Material for this task:
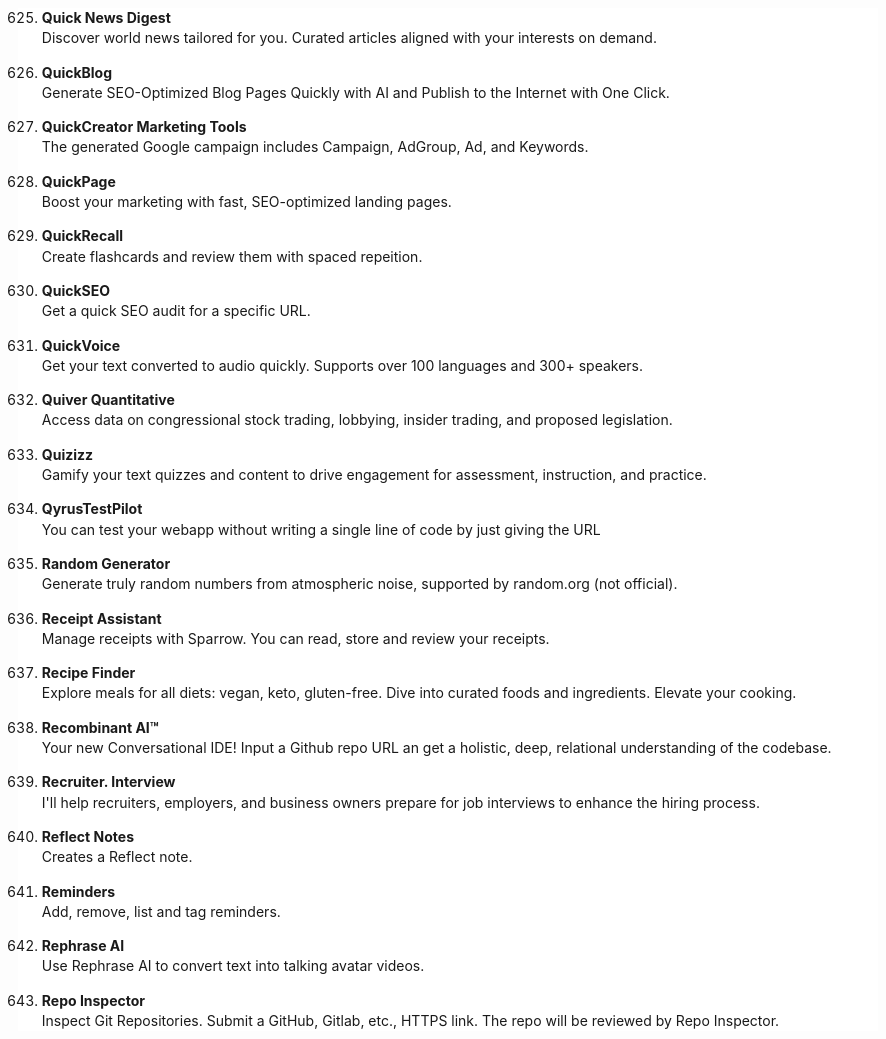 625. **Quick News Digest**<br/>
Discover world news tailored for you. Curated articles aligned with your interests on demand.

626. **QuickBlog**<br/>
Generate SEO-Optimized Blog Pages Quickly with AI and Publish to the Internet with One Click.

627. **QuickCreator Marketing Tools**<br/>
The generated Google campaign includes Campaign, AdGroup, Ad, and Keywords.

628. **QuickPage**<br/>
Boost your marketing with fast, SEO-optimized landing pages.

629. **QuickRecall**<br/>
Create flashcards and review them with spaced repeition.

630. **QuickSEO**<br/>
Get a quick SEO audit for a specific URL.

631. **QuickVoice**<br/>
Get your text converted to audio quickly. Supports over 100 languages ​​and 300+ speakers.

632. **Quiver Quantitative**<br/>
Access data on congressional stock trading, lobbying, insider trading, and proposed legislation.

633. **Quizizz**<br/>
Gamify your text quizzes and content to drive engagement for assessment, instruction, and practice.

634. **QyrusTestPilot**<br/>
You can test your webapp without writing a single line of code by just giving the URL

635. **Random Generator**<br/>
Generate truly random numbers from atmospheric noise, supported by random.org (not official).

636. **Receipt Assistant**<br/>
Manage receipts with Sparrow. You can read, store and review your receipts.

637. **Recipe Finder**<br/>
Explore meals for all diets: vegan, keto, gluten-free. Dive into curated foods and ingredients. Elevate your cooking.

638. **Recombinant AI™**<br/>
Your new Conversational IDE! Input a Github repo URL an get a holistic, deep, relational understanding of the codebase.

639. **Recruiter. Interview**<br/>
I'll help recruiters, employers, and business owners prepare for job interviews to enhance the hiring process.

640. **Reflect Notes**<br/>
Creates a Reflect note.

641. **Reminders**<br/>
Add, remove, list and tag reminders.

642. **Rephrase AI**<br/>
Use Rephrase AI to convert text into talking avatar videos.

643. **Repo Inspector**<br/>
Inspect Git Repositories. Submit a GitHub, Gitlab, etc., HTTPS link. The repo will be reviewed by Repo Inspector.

Work to be completed: From the records above, copy only the lines starting with the line that holds "Creates a Reflect note." and going on through the line that holds "643. **Repo Inspector**<br/>", exactly as written.

Exercise output:
Creates a Reflect note.

641. **Reminders**<br/>
Add, remove, list and tag reminders.

642. **Rephrase AI**<br/>
Use Rephrase AI to convert text into talking avatar videos.

643. **Repo Inspector**<br/>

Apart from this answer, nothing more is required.